● Exercise objective: Search the records that follow and extract every line containing the string "BaseUserManager".

● Supplied records:

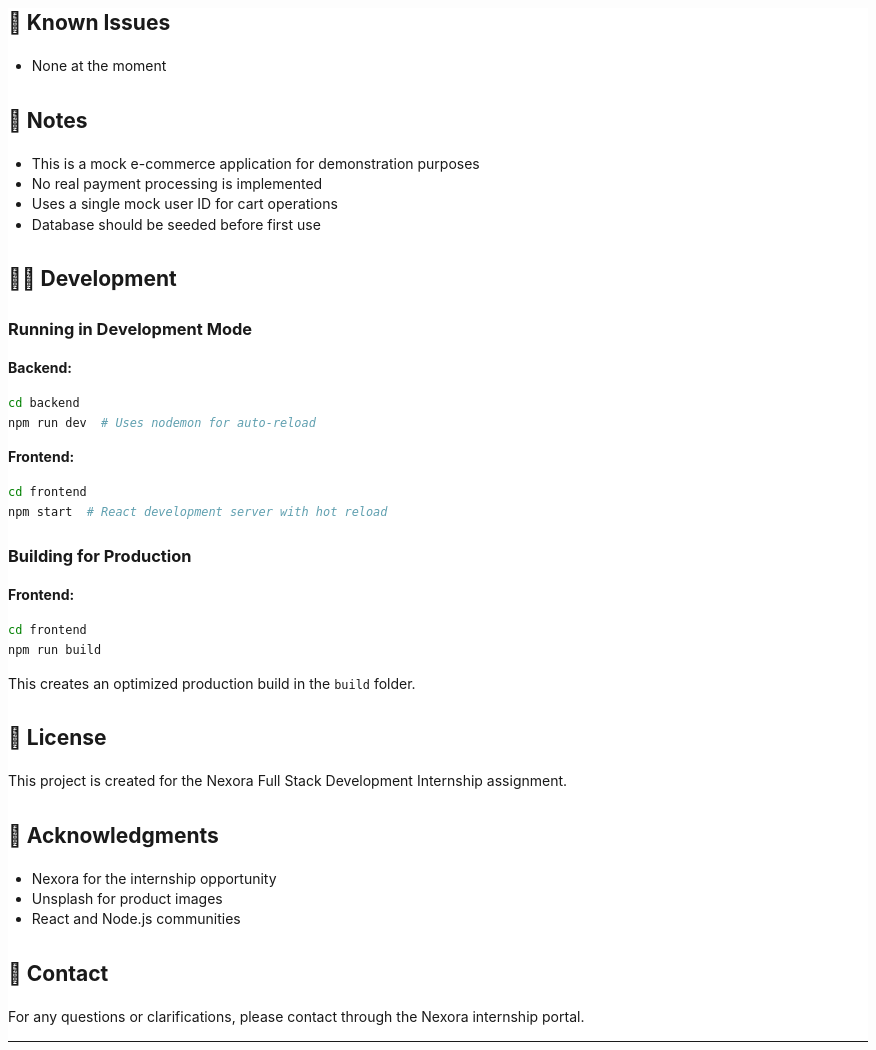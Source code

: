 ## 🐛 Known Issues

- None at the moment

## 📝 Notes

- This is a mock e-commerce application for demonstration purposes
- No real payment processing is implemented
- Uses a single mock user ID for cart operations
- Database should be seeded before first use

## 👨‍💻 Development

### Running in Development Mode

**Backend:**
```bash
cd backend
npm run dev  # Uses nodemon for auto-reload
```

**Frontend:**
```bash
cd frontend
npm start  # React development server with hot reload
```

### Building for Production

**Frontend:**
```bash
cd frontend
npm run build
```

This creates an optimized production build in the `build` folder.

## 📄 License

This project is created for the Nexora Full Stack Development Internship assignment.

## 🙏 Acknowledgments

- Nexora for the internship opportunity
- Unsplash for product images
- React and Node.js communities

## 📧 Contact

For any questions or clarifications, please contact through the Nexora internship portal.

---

* * *

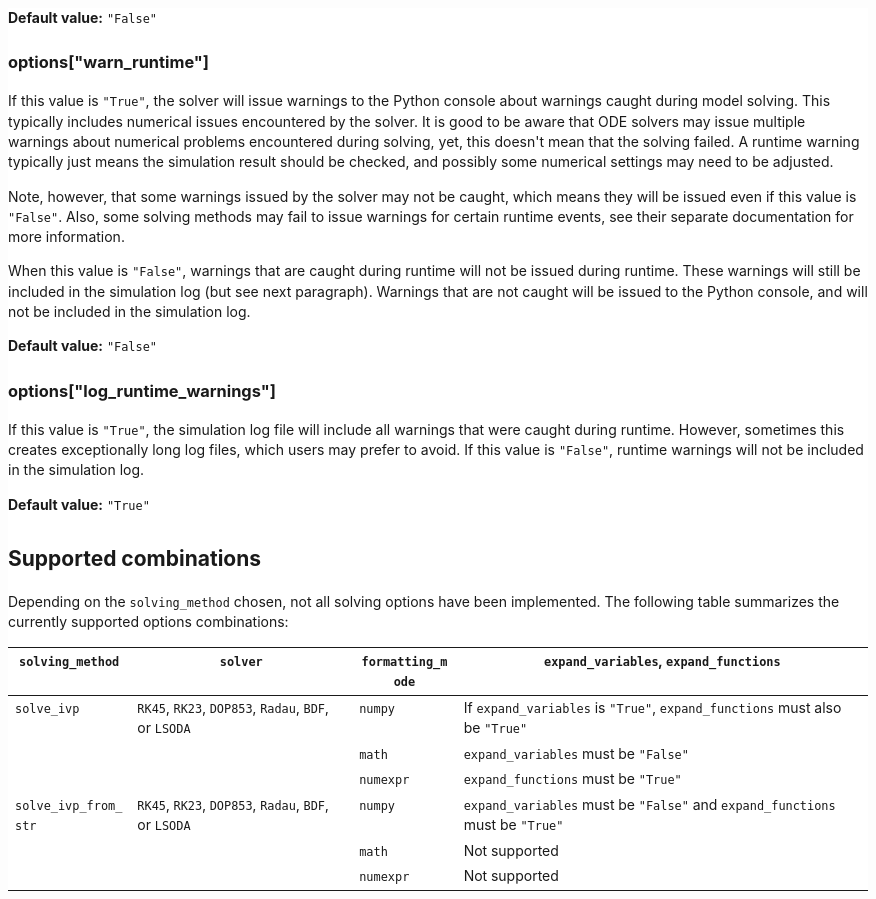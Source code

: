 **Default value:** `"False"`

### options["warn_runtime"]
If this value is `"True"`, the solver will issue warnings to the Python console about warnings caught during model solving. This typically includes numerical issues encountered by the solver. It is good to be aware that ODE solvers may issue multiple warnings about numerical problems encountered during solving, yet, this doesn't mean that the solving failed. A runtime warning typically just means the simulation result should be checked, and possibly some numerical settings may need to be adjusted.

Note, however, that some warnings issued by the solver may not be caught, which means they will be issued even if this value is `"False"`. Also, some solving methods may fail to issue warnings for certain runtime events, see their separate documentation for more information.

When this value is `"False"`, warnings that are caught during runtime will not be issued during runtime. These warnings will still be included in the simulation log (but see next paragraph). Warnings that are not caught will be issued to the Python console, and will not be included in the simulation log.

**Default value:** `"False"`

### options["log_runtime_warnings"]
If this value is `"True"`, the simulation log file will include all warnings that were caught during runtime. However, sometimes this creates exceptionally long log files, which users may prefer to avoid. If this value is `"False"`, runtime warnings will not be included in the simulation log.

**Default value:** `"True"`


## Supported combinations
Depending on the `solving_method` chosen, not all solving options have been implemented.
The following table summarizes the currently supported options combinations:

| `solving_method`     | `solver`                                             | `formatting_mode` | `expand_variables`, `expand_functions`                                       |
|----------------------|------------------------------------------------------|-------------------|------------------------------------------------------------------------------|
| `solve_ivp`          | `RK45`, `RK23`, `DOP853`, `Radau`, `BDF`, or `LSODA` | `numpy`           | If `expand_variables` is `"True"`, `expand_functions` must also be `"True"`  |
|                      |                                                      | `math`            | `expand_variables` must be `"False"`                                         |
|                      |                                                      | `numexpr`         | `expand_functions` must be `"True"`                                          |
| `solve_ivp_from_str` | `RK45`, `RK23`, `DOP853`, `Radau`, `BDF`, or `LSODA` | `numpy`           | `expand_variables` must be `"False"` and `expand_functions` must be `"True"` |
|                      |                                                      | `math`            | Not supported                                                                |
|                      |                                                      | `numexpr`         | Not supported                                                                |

--

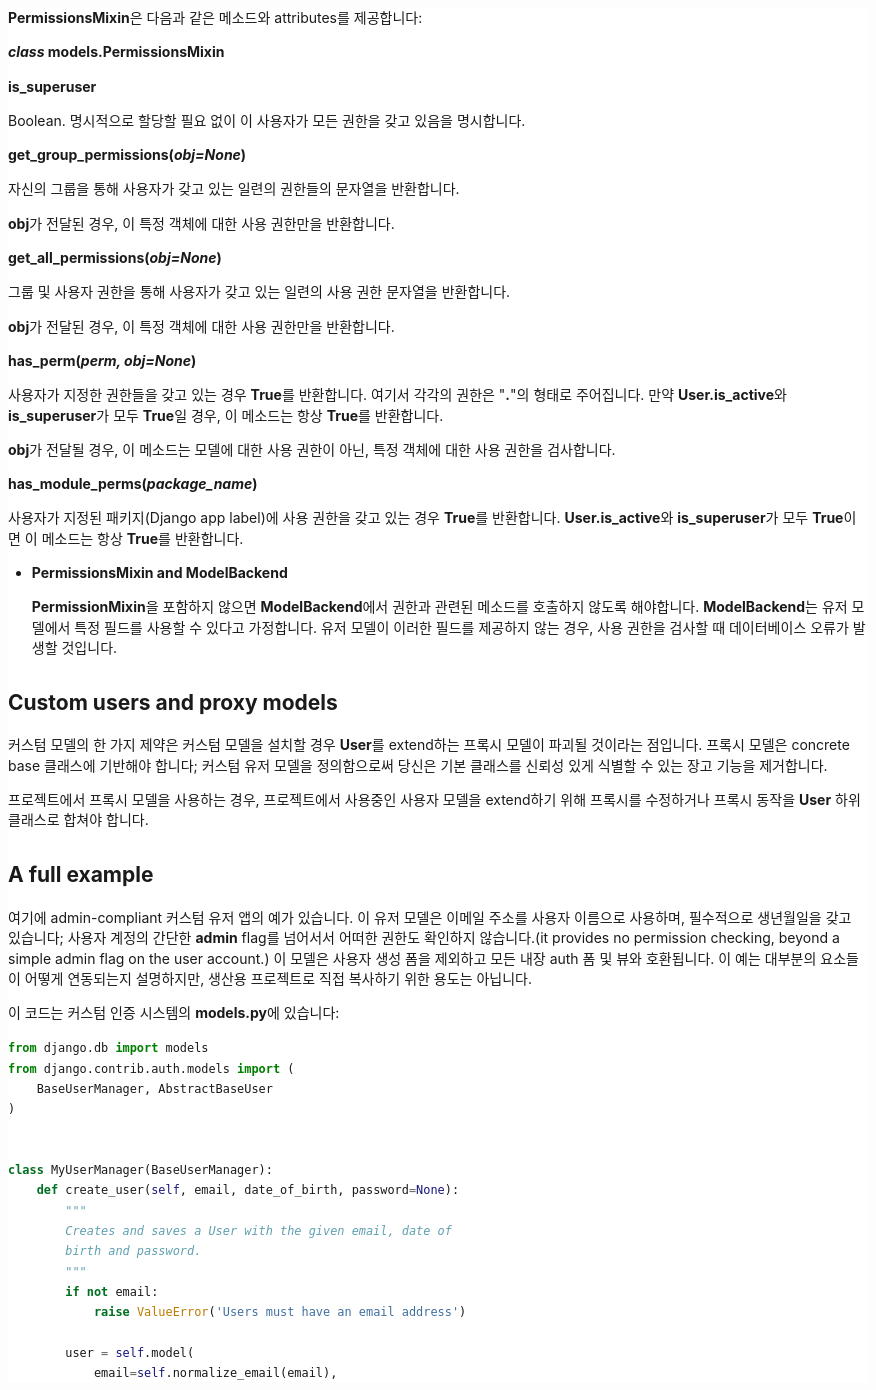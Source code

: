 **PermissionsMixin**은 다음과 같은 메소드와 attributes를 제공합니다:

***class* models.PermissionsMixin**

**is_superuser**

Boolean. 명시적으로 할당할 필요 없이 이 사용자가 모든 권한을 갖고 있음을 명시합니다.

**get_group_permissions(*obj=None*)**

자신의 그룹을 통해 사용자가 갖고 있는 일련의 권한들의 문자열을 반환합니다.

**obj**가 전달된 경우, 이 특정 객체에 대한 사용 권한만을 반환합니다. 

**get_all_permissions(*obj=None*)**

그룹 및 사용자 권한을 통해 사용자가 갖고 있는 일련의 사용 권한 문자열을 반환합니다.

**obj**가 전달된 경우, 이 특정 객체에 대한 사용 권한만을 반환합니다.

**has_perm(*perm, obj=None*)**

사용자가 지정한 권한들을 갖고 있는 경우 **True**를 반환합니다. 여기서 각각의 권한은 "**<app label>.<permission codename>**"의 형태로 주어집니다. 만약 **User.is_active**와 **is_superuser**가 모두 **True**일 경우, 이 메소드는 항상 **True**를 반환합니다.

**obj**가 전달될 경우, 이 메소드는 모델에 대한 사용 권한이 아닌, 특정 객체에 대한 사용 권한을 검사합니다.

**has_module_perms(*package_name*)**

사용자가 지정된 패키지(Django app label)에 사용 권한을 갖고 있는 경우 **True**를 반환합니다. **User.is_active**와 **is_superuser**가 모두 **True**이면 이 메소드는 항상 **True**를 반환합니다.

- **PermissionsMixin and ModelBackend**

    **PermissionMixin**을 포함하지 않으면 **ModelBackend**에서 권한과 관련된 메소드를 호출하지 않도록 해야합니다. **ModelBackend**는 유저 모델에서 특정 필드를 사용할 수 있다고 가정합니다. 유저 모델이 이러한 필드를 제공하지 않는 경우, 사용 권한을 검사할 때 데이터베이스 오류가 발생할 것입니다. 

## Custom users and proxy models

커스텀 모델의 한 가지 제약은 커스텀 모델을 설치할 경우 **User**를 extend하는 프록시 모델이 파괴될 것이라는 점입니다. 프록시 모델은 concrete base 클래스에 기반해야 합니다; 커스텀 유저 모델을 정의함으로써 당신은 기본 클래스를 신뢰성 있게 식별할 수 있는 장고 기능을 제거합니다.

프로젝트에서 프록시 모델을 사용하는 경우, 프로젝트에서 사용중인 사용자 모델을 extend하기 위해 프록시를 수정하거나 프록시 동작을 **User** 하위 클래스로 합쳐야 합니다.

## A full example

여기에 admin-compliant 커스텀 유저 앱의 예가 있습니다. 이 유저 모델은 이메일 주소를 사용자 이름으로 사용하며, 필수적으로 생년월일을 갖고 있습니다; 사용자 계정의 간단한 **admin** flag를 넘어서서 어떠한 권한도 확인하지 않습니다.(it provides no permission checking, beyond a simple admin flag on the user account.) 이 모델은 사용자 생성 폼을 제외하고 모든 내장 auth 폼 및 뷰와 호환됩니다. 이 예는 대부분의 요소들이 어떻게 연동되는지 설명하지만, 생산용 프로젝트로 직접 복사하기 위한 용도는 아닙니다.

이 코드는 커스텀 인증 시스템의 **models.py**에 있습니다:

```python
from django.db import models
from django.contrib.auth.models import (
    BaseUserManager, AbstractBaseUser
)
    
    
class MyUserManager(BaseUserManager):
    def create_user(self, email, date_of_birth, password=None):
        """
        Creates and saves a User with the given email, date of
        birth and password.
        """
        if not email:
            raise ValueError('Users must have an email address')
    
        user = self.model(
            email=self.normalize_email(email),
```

● Written answer:
    BaseUserManager, AbstractBaseUser
class MyUserManager(BaseUserManager):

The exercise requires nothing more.